- Fears of US recession, sluggish data and Brexit uncertainty please safe-haven buyers.
- $1320 acts as immediate resistance with $1308 likely being nearby support.
Gold prices are on bid around $1316 during early Monday. The yellow metal recently benefited as global markets turn risk-off moves after sluggish data from the US flashed a sign of recession for the world’s largest economy.
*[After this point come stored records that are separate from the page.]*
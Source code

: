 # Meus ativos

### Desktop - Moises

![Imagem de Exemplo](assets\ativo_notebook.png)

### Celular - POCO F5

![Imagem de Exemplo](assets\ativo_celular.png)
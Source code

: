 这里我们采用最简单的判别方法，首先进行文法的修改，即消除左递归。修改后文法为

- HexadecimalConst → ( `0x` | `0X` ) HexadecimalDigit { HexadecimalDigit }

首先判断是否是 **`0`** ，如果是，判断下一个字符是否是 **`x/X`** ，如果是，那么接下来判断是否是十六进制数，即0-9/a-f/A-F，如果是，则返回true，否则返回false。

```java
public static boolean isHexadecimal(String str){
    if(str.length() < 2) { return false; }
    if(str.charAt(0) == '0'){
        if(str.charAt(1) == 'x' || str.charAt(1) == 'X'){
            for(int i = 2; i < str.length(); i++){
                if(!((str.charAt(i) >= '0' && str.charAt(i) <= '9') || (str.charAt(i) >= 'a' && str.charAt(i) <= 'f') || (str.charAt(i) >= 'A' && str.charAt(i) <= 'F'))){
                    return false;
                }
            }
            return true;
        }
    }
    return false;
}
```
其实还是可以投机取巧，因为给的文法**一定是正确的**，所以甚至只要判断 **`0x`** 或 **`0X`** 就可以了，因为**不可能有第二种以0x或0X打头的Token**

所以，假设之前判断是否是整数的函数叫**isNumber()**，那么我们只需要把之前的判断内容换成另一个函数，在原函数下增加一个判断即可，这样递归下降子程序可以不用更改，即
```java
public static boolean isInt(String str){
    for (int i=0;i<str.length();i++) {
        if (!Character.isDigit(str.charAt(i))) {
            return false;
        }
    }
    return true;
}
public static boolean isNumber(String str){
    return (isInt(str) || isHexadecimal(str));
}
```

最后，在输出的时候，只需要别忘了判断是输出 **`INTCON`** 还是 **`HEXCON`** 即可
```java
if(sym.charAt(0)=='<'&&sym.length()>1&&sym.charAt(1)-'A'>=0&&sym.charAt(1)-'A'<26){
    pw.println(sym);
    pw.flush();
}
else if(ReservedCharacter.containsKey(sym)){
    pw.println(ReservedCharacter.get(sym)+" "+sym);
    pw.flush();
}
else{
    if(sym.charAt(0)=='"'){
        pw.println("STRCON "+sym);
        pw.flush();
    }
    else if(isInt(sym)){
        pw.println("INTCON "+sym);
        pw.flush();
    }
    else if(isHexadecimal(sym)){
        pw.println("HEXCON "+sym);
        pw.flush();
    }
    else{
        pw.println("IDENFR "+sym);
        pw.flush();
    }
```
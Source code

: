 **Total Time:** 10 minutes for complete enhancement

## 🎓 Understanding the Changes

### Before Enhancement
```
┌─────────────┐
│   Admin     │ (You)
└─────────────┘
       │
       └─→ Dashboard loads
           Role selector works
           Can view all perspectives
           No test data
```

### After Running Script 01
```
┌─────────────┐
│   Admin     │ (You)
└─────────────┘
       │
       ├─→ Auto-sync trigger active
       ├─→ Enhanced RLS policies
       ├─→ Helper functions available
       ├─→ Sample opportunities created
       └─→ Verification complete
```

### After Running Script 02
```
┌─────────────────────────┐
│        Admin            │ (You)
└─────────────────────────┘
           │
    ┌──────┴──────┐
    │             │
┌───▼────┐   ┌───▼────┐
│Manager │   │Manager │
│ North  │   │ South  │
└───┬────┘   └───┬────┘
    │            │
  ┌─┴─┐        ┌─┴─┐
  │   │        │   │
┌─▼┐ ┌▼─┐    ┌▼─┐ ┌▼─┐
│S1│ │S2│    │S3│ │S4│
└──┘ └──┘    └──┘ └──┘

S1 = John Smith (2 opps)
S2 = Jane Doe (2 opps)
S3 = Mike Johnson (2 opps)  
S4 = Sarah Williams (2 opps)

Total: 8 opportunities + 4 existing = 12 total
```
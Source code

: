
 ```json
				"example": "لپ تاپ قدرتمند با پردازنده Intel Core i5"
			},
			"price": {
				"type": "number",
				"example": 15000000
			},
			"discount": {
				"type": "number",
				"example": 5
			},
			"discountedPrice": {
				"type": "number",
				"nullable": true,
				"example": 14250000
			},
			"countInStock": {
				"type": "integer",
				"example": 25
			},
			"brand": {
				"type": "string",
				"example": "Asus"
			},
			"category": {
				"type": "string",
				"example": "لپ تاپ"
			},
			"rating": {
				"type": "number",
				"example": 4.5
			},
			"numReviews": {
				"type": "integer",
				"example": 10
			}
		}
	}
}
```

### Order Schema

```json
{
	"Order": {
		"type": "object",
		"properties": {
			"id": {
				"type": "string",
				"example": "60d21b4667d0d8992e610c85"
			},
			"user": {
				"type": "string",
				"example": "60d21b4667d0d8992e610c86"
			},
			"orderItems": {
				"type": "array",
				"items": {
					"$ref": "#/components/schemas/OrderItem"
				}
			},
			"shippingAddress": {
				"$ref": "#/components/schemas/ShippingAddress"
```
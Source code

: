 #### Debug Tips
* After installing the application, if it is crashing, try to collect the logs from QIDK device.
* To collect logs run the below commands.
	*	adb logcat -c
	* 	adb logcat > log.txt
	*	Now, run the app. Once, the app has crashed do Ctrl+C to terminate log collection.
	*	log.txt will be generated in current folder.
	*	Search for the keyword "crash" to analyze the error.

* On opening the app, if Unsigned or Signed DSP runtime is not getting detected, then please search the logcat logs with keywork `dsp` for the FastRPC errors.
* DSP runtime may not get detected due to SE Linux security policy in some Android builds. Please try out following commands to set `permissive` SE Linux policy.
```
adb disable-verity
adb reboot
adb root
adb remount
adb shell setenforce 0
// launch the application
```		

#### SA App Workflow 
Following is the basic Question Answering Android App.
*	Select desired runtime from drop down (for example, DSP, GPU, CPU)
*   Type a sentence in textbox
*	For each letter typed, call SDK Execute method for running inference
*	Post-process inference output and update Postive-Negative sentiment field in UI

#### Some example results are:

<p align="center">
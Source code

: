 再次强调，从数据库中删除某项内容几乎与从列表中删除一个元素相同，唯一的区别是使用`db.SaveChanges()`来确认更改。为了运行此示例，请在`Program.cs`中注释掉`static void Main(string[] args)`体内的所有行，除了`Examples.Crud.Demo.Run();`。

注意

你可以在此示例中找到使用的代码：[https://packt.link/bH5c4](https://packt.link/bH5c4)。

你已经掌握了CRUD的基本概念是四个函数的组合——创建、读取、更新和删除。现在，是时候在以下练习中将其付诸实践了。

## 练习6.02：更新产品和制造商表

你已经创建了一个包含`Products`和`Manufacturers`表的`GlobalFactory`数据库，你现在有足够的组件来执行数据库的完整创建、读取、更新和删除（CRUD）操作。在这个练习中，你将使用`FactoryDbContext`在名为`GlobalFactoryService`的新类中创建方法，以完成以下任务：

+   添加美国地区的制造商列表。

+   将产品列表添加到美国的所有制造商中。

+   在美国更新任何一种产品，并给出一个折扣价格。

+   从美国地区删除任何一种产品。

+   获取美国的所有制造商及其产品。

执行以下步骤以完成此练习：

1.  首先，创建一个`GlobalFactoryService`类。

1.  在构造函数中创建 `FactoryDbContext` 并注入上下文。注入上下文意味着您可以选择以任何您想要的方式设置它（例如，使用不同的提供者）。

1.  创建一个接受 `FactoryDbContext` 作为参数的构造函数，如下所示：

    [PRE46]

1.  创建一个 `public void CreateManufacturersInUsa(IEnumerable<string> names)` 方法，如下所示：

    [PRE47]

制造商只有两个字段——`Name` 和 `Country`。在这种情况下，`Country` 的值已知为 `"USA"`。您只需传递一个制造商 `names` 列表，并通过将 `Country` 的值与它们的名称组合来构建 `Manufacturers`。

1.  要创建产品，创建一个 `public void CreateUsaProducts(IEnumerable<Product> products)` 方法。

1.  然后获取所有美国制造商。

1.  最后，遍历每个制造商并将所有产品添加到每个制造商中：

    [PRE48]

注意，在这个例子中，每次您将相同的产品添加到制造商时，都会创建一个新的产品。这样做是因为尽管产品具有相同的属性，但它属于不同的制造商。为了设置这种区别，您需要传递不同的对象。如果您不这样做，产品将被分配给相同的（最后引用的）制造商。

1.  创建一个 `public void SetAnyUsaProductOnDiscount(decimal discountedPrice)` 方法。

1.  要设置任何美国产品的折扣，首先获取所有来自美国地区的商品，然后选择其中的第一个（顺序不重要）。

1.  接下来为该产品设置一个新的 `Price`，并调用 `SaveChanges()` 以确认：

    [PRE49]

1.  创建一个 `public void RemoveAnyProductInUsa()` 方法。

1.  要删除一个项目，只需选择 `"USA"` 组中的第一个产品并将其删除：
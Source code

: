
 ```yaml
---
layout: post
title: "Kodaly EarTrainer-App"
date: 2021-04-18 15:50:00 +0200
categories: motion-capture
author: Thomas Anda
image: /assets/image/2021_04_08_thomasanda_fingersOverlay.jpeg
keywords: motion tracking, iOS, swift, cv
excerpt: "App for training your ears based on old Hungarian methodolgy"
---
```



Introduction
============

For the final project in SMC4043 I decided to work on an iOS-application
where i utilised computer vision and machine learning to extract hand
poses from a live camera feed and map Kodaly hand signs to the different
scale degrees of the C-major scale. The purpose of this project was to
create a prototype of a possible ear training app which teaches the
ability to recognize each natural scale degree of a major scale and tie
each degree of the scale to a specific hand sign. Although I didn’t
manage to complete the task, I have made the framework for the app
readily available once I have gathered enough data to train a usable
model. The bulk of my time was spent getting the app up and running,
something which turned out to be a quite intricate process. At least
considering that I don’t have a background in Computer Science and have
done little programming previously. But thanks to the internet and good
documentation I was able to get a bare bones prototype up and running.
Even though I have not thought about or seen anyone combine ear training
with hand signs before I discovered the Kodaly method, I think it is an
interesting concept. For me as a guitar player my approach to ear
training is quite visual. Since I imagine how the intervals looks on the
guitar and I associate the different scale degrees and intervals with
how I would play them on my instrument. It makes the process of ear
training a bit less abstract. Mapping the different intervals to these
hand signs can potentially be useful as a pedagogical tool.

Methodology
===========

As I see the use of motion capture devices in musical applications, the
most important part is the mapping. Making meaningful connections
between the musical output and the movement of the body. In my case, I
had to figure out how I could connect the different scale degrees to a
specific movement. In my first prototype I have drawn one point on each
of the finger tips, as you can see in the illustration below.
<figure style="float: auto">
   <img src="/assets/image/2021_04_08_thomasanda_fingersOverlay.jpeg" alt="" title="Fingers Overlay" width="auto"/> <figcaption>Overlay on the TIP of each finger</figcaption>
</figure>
Adding to buying bets was the CFTC report showing an increase in net bullish positions.
Friday’s sluggish print of the US Markit purchasing manager index (PMI) dragged the 10-year treasury yields beneath 3-month bill for the first time since 2007. Pessimists considered it as another signal favoring that the US economy will again slide in recession.
Weekly report of the non-commercial futures contracts of Gold traded by large speculators and hedge funds, published by the Commodity Futures Trading Commission (CFTC), showed a net increase in buying for the first time in three weeks by 9,577 net contracts to 88,396 contracts.
January month release of Japan’s all industry activity index and uncertainty surrounding Brexit also added strength into the risk aversion mood.
Traders may now look for Fed policymakers, namely the Presidents of the Federal Reserve Bank of Chicago and Philadelphia respectively, in order to confirm further bearish bias of the US central bank.
Gold Technical Analysis
Immediate descending trend-line and early month high surrounding $1320 can act as immediate resistance ahead of fuelling prices towards $1332.
Meanwhile, an upward sloping support-line joining lows since March 07 at $1308 may restrict nearby declines, a break of which can reprint $1302 and $1298 on the chart.